ONJava.com -- The Independent Source for Enterprise Java
oreilly.comSafari Books Online.Conferences.

advertisement

AddThis Social Bookmark Button

Andy and David's Top Ten Internationalization Tips

by Andy Deitsch, David Czarnecki
03/06/2001

Software internationalization is a topic best described as the process of engineering a piece of software so that one application binary can accommodate all the languages and regions in which the software will be run. Localization is the process of adapting an internationalized piece of software to a specific language and/or region. It is only in recent years that software companies have realized that to conduct a software business on a global scale, they need to engineer their software from the start with internationalization and localization in mind. Otherwise, companies can be faced with costly reengineering efforts to retrofit existing software packages that need to be made internationalization ready.

If you are writing software in Java, there is a good deal of internationalized code available in the Java platform and APIs. However, you need to be aware of proper usage patterns and common pitfalls to truly make your software internationalized. In Java Internationalization, we try to cover all the aspects of the classes in the Java API related to internationalization. Topics include the use of resource bundles to isolate locale-specific data, formatting messages, and building input methods to enter non-Latin text.

In this article, we share our Top Ten Internationalization Tips. Enjoy!

  1. Don't assume all letters of the alphabet fall between A and Z.

    The code in the following example would be quite acceptable to an American programmer unaware of the global marketplace.

    char c;
    
    // Get user input
    
    if ((c >= 'A' && c <= 'Z') 
           || (c >= 'a' && c <= 'z')) {
      // accept the input
    } else {
      // handle error case
    }
    

    This code would not work correctly, however, if it were used to process Danish text. In addition to the 26 letters that exist in the English alphabet, the Danish alphabet has three additional letters (æ, ø, and å), which appear after the letter Z. As you can imagine, entering text into a system with this piece of code embedded in it might frustrate Danish users. Now imagine what would happen if a Korean user tried to enter data into this system!

    The correct way to handle character input verification in Java is to use the static method Character.isLetter(). The following code shows how this is done:

    char c;
    
    // Get user input
    
    if (Character.isLetter(c)) {
      // accept the input
    } else {
      // handle error case
    }
    
  2. Don't hardcode strings.

    One of the easiest problems to solve with non-localizable software is text-resource externalization. This means that any strings that were previously hardcoded into the application binary are moved into an external collection of elements, collectively known as a resource bundle. This resource bundle contains all the strings that will be displayed to the user. The canonical "Hello World" application best illustrates the problem you'll encounter with hardcoded strings.

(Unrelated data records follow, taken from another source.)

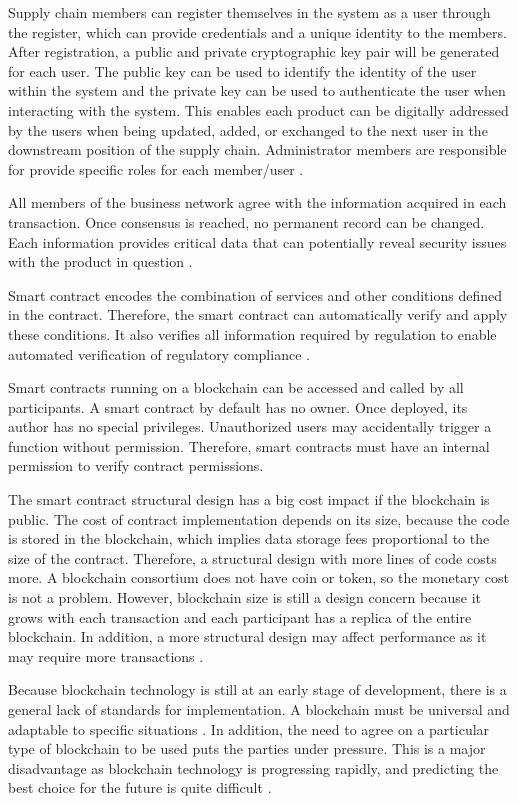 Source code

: Supply chain members can register themselves in the system as a user through the register, which can provide credentials and a unique identity to the members. After registration, a public and private cryptographic key pair will be generated for each user. The public key can be used to identify the identity of the user within the system and the private key can be used to authenticate the user when interacting with the system. This enables each product can be digitally addressed by the users when being updated, added, or exchanged to the next user in the downstream position of the supply chain. Administrator members are responsible for provide specific roles for each member/user \cite{caro2018blockchain}.

All members of the business network agree with the information acquired in each transaction. Once consensus is reached, no permanent record can be changed. Each information provides critical data that can potentially reveal security issues with the product in question \cite{galvez2018future}.

Smart contract encodes the combination of services and other conditions defined in the contract. Therefore, the smart contract can automatically verify and apply these conditions. It also verifies all information required by regulation to enable automated verification of regulatory compliance \cite{lu2017adaptable}. 

Smart contracts running on a blockchain can be accessed and called by all participants. A smart contract by default has no owner. Once deployed, its author has no special privileges. Unauthorized users may accidentally trigger a function without permission. Therefore, smart contracts must have an internal permission to verify contract permissions.

The smart contract structural design has a big cost impact if the blockchain is public. The cost of contract implementation depends on its size, because the code is stored in the blockchain, which implies data storage fees proportional to the size of the contract. Therefore, a structural design with more lines of code costs more. A blockchain consortium does not have coin or token, so the monetary cost is not a problem. However, blockchain size is still a design concern because it grows with each transaction and each participant has a replica of the entire blockchain. In addition, a more structural design may affect performance as it may require more transactions \cite{lu2017adaptable}.

Because blockchain technology is still at an early stage of development, there is a general lack of standards for implementation. A blockchain must be universal and adaptable to specific situations \cite{valenta2017comparison}. In addition, the need to agree on a particular type of blockchain to be used puts the parties under pressure. This is a major disadvantage as blockchain technology is progressing rapidly, and predicting the best choice for the future is quite difficult \cite{galvez2018future}.

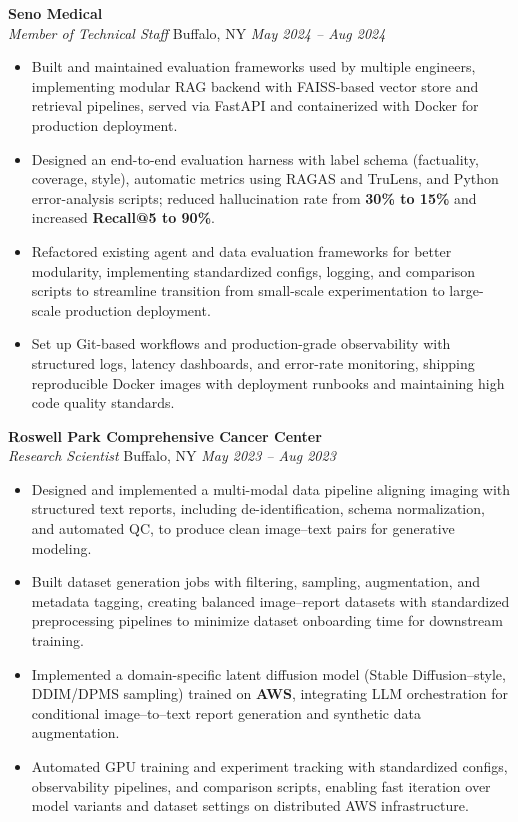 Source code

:\vspace*{-1pt}
\item \textbf{Seno Medical}\\
\textit{Member of Technical Staff} \hfill Buffalo, NY \quad \textit{May 2024 -- Aug 2024}
\vspace*{-3pt}
\begin{itemize}[leftmargin=0.2in, topsep=1pt]
  \item Built and maintained evaluation frameworks used by multiple engineers, implementing modular RAG backend with FAISS-based vector store and retrieval pipelines, served via FastAPI and containerized with Docker for production deployment.
  \item Designed an end-to-end evaluation harness with label schema (factuality, coverage, style), automatic metrics using RAGAS and TruLens, and Python error-analysis scripts; reduced hallucination rate from \textbf{30\% to 15\%} and increased \textbf{Recall@5 to 90\%}.
  \item Refactored existing agent and data evaluation frameworks for better modularity, implementing standardized configs, logging, and comparison scripts to streamline transition from small-scale experimentation to large-scale production deployment.
  \item Set up Git-based workflows and production-grade observability with structured logs, latency dashboards, and error-rate monitoring, shipping reproducible Docker images with deployment runbooks and maintaining high code quality standards.
\end{itemize}

\vspace*{-1pt}
\item \textbf{Roswell Park Comprehensive Cancer Center}\\
\textit{Research Scientist} \hfill Buffalo, NY \quad \textit{May 2023 -- Aug 2023}
\vspace*{-3pt}
\begin{itemize}[leftmargin=0.2in, topsep=1pt]
  \item Designed and implemented a multi-modal data pipeline aligning imaging with structured text reports, including de-identification, schema normalization, and automated QC, to produce clean image–text pairs for generative modeling.
  \item Built dataset generation jobs with filtering, sampling, augmentation, and metadata tagging, creating balanced image–report datasets with standardized preprocessing pipelines to minimize dataset onboarding time for downstream training.
  \item Implemented a domain-specific latent diffusion model (Stable Diffusion–style, DDIM/DPMS sampling) trained on \textbf{AWS}, integrating LLM orchestration for conditional image–to–text report generation and synthetic data augmentation.
  \item Automated GPU training and experiment tracking with standardized configs, observability pipelines, and comparison scripts, enabling fast iteration over model variants and dataset settings on distributed AWS infrastructure.
\end{itemize}
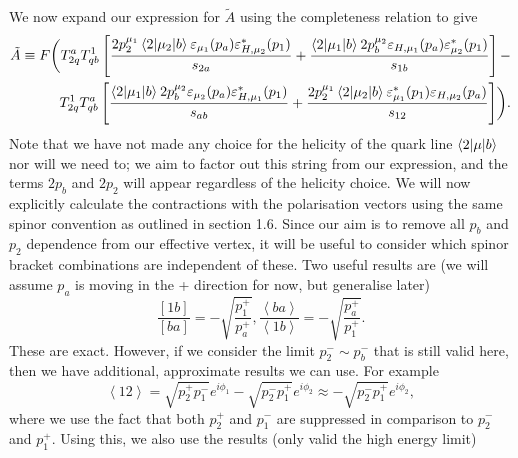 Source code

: We now expand our expression for $\tilde{A}$ using the completeness relation to give
\begin{equation}
\begin{split}
\tilde{A} \equiv F \biggl( T^a_{2q}T^1_{qb} \left[ \frac{2 p_2^{\mu_1} \mathinner{\langle2\vert\mu_2\vert b\rangle}_{} \varepsilon_{\mu_1} (p_a) \varepsilon_{H,\mu_2}^*(p_1)}{s_{2a}} + \frac{\mathinner{\langle2\vert\mu_1\vert b\rangle}_{} 2 p_b^{\mu_2} \varepsilon_{H,\mu_1}(p_a)\varepsilon^*_{\mu_2}(p_1)}{s_{1b}} \right]
 - \\
T^1_{2q}T^a_{qb} \left[ \frac{\mathinner{\langle2\vert\mu_1\vert b\rangle}_{}2p_b^{\mu_2}\varepsilon_{\mu_2}(p_a)\varepsilon^*_{H,\mu_1}(p_1)}{s_{ab}} + \frac{2p_2^{\mu_1}\mathinner{\langle2\vert\mu_2\vert b\rangle}_{} \varepsilon_{\mu_1}^*(p_1) \varepsilon_{H,\mu_2}(p_a)}{s_{12}} \right] \biggr).
\end{split}
\end{equation}
Note that we have not made any choice for the helicity of the quark line $\mathinner{\langle2\vert\mu\vert b\rangle}_{}$ nor will we need to; we aim to factor out this string from our expression, and the terms $2p_b$ and $2p_2$ will appear regardless of the helicity choice. We will now explicitly calculate the contractions with the polarisation vectors using the same spinor convention as outlined in section 1.6. Since our aim is to remove all $p_b$ and $p_2$ dependence from our effective vertex, it will be useful to consider which spinor bracket combinations are independent of these. Two useful results are (we will assume $p_a$ is moving in the + direction for now, but generalise later) %
\begin{subequations}
\begin{equation}
\frac{[1b]}{[ba]} = -\sqrt{\frac{p_1^+}{p_a^+}},
\end{equation}
\begin{equation}
\frac{\left<ba\right>}{\left<1b\right>} = -\sqrt{\frac{p_a^+}{p_1^+}}.
\end{equation}
\end{subequations}
These are exact. However, if we consider the limit $p_2^- \sim p_b^-$ that is still valid here, then we have additional, approximate results we can use. For example
\begin{equation}
\left<1 2 \right> = \sqrt{p_2^+ p_1^-} e^{i \phi_1} - \sqrt{p_2^- p_1^+}e^{i \phi_2} \approx  - \sqrt{p_2^- p_1^+}e^{i \phi_2},
\end{equation}
where we use the fact that both $p_2^+$ and $p_1^-$ are suppressed in comparison to $p_2^-$ and $p_1^+$. Using this, we also use the results (only valid the high energy limit)
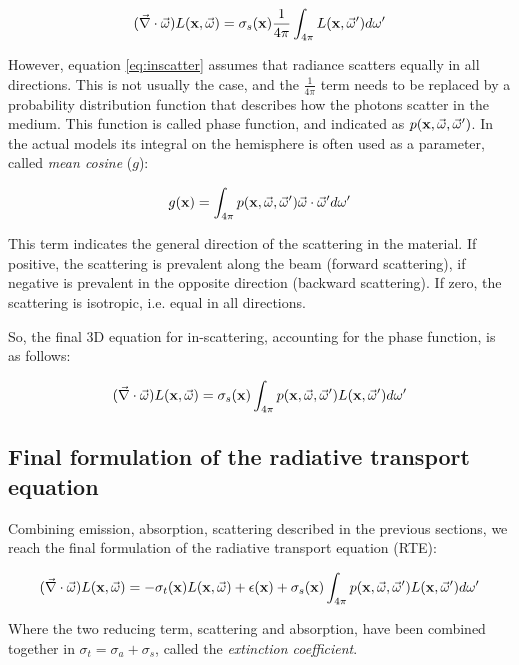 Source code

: \begin{equation}
(\vec{\nabla} \cdot \vec{\omega}) L(\mathbf{x}, \vec{\omega}) = \sigma_s(\mathbf{x}) \frac{1}{4 \pi} \int_{4\pi} L(\mathbf{x},\vec{\omega}') d\omega'	
\label{eq:inscatter}
\end{equation}


However, equation \ref{eq:inscatter} assumes that radiance scatters equally in all directions. This is not usually the case, and the $\frac{1}{4 \pi}$ term needs to be replaced by a probability distribution function that describes how the photons scatter in the medium. This function is called phase function, and indicated as $p(\mathbf{x}, \vec{\omega}, \vec{\omega}')$. In the actual models its integral on the hemisphere is often used as a parameter, called \emph{mean cosine} ($g$):

$$
g(\mathbf{x}) = \int_{4 \pi} p(\mathbf{x}, \vec{\omega}, \vec{\omega}') \vec{\omega} \cdot \vec{\omega}' d \omega'
$$

This term indicates the general direction of the scattering in the material. If positive, the scattering is prevalent along the beam (forward scattering), if negative is prevalent in the opposite direction (backward scattering). If zero, the scattering is isotropic, i.e. equal in all directions.

So, the final 3D equation for in-scattering, accounting for the phase function, is as follows:

\begin{equation*}
(\vec{\nabla} \cdot \vec{\omega}) L(\mathbf{x}, \vec{\omega}) = \sigma_s(\mathbf{x}) \int_{4\pi} p(\mathbf{x}, \vec{\omega}, \vec{\omega}') L(\mathbf{x},\vec{\omega}') d\omega'	
\end{equation*}

\subsection{Final formulation of the radiative transport equation}
Combining emission, absorption, scattering described in the previous sections, we reach the final formulation of the radiative transport equation (RTE):

\begin{equation}
(\vec{\nabla} \cdot \vec{\omega}) L(\mathbf{x}, \vec{\omega}) =   -\sigma_t(\mathbf{x}) L(\mathbf{x}, \vec{\omega}) + \epsilon(\mathbf{x}) + \sigma_s(\mathbf{x}) \int_{4\pi} p(\mathbf{x}, \vec{\omega}, \vec{\omega}') L(\mathbf{x},\vec{\omega}') d\omega'
\label{eq:rte}
\end{equation}

Where the two reducing term, scattering and absorption, have been combined together in $\sigma_t = \sigma_a + \sigma_s$, called the \emph{extinction coefficient}.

    public class HelloWorld {
      public static void main(String [] argv) {
        System.out.println("Hello World!");
      }
    }
    

    As you can see, the string "Hello World!" is hardcoded in the application. To make localization of this simple application possible, we use the java.util.ResourceBundle class. The following program is a rewrite of the "Hello World" application above, with two resource files for English and French:

    HelloWorld.java

    import java.util.*;
    
    public class HelloWorld {
      public static void main(String [] argv) {
        ResourceBundle resources;
        try {
          resources = ResourceBundle.
               getBundle("HelloWorldText");
          System.out.println(
               resources.getString("Hi"));
        } catch (MissingResourceException mre) {
          // An error has occurred loading the resource bundle
        }
      }
    }
    

    HelloWorldText_en.properties

    Hi = Hello World!
    

    HelloWorldText_fr.properties

    Hi = Salut tout le monde!
    

    If you want to run this program using the English language use:

    C:\>java -Duser.language=en HelloWorld
    Hello World!
    

    If you want to run this program using the French language use:

    C:\>java -Duser.language=fr HelloWorld
    Salut tout le monde!
    

    In our book, we devote Chapter 4, "Isolating Locale-Specific Data with Resource Bundles," to describing how to take locale-specific data and externalize it in resource bundles. We also show you how to externalize other data types, such as images or sound files.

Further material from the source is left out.